Copy each line from the records below in which the word "share" is found.

-- INFORMATION SUPPLIED follows --

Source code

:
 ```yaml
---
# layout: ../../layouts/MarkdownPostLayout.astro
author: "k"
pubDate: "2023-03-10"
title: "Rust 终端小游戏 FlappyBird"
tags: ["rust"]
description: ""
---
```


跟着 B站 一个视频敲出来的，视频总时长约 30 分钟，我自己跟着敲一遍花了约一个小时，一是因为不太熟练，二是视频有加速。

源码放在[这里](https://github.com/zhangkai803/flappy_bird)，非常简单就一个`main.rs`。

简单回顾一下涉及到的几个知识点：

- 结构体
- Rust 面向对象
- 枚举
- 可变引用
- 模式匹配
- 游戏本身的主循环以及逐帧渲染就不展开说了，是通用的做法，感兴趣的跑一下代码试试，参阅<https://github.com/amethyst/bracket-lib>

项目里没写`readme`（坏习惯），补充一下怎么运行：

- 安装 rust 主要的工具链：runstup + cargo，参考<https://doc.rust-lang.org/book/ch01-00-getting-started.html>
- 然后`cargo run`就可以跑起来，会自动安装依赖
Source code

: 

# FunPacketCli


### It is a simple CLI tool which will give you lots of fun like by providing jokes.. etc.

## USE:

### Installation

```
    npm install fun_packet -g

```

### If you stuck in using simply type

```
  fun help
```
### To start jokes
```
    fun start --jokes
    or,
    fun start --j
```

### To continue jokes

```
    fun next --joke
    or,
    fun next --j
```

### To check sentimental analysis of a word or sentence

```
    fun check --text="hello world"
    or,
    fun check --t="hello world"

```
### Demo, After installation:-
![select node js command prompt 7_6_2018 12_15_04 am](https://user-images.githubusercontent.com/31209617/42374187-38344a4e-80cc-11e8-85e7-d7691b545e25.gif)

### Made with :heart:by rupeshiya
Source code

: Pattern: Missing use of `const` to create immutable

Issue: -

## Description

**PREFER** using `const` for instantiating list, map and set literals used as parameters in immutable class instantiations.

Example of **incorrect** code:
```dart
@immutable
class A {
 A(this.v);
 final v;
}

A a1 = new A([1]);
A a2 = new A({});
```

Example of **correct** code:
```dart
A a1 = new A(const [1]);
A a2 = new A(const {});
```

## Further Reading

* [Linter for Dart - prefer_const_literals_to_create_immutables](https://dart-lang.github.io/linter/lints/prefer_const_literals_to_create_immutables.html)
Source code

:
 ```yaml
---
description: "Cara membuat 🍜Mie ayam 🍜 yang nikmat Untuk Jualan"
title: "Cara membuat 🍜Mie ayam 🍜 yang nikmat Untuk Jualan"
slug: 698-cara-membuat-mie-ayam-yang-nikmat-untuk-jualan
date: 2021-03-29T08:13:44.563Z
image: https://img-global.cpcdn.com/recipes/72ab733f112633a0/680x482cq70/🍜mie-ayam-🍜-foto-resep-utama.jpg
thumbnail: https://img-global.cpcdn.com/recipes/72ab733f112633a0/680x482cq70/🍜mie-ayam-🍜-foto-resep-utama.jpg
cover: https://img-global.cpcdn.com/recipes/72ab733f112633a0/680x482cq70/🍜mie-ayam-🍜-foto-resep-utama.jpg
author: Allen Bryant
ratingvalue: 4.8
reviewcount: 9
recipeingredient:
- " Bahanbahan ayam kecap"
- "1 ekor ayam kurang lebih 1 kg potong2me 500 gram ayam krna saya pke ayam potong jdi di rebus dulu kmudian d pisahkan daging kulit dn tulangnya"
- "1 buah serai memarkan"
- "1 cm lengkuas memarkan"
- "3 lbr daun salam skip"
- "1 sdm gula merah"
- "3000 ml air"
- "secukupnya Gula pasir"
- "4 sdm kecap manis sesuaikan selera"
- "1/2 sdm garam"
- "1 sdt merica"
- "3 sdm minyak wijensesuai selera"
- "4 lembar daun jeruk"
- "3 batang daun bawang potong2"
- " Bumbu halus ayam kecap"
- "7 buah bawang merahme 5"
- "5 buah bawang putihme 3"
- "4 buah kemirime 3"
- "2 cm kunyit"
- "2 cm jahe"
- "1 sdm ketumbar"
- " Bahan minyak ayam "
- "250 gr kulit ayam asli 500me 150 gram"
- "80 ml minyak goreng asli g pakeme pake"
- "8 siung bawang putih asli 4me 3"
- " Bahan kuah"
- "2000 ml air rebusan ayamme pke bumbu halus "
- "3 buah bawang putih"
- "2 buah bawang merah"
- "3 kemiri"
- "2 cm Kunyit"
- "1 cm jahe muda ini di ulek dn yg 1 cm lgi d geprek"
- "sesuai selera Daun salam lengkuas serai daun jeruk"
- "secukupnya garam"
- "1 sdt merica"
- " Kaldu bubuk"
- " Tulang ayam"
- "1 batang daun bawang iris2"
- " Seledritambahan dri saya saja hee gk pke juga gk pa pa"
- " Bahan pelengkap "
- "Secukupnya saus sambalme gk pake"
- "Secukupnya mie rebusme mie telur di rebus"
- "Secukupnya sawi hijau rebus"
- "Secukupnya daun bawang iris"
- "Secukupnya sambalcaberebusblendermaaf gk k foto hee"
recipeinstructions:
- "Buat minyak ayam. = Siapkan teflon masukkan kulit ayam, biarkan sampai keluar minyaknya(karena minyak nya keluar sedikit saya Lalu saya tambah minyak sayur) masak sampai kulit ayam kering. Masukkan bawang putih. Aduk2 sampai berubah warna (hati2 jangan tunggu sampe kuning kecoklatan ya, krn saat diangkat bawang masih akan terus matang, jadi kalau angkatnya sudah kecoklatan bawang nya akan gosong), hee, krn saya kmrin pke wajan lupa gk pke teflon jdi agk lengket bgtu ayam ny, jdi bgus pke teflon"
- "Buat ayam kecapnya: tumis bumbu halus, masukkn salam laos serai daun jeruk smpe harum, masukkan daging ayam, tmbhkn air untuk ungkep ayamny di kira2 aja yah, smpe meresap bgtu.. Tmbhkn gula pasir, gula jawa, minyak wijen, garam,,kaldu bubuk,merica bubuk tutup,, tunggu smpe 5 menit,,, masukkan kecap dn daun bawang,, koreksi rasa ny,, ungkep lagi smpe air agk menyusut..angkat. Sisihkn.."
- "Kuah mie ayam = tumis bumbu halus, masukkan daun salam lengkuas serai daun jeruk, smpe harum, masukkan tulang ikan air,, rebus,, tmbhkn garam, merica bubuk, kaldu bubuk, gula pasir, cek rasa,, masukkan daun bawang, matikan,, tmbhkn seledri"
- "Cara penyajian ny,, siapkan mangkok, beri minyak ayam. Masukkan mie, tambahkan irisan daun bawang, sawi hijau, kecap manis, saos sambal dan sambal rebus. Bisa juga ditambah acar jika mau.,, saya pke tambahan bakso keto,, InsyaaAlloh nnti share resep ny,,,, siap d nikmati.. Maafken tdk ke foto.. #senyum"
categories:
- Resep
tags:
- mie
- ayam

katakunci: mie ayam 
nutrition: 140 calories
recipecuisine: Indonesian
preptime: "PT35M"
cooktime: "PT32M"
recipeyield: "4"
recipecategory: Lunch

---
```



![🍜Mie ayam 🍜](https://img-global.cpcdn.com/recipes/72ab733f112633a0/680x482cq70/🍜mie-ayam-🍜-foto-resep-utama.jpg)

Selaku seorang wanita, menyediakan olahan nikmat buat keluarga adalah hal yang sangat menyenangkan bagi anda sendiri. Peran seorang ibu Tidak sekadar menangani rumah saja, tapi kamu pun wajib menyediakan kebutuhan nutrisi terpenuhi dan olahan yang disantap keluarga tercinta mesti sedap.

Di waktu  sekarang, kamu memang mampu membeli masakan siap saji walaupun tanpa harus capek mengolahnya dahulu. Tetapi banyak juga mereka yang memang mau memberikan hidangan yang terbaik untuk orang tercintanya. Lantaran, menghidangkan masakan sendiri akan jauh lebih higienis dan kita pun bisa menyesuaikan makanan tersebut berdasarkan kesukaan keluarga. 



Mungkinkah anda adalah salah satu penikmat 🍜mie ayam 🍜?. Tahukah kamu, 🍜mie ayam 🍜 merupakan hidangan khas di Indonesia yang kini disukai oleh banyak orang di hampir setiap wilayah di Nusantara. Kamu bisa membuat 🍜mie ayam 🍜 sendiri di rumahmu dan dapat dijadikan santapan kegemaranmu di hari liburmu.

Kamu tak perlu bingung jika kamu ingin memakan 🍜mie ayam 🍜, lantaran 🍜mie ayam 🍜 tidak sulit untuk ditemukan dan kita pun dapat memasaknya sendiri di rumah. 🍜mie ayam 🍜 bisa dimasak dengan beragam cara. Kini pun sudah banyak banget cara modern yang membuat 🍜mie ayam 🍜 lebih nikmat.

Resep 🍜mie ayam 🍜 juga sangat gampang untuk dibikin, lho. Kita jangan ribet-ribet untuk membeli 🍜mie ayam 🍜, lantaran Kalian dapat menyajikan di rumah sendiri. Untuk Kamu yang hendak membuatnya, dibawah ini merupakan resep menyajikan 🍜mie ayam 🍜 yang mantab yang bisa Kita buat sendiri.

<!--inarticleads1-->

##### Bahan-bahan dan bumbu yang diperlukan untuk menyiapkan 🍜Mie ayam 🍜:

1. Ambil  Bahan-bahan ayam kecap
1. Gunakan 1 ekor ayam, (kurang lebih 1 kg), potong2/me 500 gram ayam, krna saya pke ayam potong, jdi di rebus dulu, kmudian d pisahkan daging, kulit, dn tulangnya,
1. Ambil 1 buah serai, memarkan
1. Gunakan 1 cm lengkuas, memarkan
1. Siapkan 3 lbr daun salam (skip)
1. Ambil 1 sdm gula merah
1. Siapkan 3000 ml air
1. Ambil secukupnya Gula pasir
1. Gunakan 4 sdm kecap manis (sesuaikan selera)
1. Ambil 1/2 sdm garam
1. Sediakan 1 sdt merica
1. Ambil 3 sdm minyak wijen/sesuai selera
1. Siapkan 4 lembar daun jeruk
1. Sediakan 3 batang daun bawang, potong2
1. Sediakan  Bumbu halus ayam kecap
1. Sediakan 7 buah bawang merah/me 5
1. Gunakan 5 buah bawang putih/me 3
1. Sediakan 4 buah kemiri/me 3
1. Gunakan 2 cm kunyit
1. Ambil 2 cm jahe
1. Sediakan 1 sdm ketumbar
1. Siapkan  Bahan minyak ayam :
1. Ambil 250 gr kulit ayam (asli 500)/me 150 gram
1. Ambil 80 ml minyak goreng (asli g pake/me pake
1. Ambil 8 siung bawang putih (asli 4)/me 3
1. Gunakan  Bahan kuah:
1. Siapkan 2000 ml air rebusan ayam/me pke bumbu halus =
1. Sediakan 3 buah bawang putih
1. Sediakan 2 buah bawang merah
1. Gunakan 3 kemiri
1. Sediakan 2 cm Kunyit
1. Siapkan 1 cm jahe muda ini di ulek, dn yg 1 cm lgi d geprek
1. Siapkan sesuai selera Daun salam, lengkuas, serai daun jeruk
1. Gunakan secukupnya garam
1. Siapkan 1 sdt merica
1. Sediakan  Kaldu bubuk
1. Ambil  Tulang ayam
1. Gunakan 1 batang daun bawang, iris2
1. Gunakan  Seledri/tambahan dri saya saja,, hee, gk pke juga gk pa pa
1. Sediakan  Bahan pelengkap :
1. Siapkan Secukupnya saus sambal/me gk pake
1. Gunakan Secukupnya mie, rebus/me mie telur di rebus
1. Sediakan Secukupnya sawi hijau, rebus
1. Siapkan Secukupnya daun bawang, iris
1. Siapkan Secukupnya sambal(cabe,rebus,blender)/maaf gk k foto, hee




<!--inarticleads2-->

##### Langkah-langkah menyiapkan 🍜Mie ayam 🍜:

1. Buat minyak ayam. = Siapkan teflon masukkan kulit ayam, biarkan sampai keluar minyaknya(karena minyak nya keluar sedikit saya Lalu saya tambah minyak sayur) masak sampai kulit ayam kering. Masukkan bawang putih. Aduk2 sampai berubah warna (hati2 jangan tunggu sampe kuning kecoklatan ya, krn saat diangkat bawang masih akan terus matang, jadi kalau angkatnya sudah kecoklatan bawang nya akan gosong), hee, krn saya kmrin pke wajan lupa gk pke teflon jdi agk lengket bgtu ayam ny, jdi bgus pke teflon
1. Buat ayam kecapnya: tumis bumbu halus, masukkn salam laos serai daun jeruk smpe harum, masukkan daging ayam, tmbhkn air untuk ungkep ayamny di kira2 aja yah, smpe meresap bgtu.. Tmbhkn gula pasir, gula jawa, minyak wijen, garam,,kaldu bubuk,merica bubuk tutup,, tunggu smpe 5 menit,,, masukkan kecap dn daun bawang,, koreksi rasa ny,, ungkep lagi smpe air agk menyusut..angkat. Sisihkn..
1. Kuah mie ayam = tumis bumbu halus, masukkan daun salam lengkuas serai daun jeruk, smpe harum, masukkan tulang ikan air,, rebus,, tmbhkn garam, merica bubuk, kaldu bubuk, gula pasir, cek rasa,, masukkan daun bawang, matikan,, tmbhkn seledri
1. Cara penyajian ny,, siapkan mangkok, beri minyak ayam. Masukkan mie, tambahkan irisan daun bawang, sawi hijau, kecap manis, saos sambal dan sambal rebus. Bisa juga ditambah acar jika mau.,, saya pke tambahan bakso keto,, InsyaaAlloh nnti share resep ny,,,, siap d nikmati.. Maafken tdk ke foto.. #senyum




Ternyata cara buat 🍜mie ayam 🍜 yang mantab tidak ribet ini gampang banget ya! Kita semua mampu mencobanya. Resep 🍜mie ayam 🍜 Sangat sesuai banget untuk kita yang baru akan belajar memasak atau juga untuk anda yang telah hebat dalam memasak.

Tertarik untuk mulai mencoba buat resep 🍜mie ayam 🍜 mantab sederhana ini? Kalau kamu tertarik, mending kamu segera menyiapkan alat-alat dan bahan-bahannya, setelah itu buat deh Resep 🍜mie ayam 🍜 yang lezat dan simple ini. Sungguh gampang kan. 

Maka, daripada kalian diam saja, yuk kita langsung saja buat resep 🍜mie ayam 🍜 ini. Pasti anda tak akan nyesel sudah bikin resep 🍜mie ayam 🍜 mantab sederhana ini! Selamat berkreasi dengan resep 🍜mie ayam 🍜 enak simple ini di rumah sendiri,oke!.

-- INFORMATION SUPPLIED concluded --

* [RESULT OF THE EXERCISE]
- "Cara penyajian ny,, siapkan mangkok, beri minyak ayam. Masukkan mie, tambahkan irisan daun bawang, sawi hijau, kecap manis, saos sambal dan sambal rebus. Bisa juga ditambah acar jika mau.,, saya pke tambahan bakso keto,, InsyaaAlloh nnti share resep ny,,,, siap d nikmati.. Maafken tdk ke foto.. #senyum"
1. Cara penyajian ny,, siapkan mangkok, beri minyak ayam. Masukkan mie, tambahkan irisan daun bawang, sawi hijau, kecap manis, saos sambal dan sambal rebus. Bisa juga ditambah acar jika mau.,, saya pke tambahan bakso keto,, InsyaaAlloh nnti share resep ny,,,, siap d nikmati.. Maafken tdk ke foto.. #senyum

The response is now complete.